──────── Entries supplied ────────

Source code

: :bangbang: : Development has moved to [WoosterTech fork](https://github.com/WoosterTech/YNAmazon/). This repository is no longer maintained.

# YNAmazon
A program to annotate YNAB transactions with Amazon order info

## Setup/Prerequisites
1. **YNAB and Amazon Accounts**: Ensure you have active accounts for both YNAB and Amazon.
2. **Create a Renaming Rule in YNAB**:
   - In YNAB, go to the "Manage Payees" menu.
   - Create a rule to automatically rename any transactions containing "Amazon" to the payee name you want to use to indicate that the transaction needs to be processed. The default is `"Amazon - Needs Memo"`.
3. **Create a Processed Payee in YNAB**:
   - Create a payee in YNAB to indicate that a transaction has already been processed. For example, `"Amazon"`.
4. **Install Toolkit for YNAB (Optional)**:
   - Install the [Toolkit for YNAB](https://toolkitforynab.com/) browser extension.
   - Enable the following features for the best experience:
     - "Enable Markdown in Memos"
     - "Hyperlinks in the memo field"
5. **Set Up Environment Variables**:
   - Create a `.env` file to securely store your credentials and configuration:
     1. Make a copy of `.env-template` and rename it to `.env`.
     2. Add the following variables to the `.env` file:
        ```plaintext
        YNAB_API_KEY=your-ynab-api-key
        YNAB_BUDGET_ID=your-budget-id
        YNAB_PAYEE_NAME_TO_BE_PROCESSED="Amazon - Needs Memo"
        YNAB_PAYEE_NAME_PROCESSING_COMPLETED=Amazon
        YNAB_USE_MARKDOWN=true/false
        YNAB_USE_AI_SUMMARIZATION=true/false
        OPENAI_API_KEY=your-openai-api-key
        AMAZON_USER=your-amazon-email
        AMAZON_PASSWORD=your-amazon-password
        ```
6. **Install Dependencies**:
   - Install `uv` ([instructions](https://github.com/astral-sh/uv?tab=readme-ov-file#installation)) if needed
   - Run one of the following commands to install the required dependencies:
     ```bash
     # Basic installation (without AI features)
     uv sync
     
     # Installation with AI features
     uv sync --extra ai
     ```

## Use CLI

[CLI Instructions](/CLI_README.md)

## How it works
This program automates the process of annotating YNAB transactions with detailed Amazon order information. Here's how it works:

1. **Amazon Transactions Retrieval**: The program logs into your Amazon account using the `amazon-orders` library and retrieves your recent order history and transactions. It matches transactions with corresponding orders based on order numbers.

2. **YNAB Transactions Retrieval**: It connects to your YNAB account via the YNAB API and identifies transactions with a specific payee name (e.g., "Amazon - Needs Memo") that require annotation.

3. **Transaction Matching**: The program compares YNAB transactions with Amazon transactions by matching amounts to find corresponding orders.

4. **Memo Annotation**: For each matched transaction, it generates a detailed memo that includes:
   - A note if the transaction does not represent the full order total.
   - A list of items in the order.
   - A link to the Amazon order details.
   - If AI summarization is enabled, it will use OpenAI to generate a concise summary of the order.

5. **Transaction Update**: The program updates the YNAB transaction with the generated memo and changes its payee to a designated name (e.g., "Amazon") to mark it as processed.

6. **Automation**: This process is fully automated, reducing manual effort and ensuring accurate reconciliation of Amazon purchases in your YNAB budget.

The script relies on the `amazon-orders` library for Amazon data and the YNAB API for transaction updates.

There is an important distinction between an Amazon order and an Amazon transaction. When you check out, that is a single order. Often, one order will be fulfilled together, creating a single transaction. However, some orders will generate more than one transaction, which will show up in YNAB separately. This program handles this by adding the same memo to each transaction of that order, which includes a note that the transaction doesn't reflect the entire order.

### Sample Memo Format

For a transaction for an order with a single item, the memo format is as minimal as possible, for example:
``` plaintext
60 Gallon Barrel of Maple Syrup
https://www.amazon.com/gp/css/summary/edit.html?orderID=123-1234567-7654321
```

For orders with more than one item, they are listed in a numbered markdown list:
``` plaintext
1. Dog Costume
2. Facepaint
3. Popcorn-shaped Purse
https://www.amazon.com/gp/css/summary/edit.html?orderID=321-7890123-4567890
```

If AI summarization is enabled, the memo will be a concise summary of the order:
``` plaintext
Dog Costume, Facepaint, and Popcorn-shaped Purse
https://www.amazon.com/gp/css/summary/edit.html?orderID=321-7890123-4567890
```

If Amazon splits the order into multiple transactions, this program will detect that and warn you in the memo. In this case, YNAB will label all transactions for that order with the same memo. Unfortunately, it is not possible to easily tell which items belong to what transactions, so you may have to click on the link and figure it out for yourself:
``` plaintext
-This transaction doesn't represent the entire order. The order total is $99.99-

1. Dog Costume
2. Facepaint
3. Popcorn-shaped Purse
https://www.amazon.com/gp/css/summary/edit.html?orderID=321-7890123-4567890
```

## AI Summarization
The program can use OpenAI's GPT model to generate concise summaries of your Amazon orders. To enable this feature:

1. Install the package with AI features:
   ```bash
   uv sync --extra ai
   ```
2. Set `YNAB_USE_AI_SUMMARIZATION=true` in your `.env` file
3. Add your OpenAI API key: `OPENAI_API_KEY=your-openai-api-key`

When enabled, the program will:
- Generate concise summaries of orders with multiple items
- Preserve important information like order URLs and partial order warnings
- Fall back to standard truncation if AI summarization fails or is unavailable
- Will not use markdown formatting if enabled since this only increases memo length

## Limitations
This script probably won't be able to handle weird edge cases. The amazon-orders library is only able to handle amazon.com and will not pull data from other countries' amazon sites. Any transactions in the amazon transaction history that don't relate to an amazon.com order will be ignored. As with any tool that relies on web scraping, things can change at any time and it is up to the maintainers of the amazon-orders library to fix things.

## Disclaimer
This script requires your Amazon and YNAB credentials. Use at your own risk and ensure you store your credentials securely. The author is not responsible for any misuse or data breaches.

────────

> [Aim of the task]
Beginning at the line above that contains "- Will not use", return each line exactly through the line that contains "## Limitations", and no others.

> [Exercise result]
- Will not use markdown formatting if enabled since this only increases memo length

## Limitations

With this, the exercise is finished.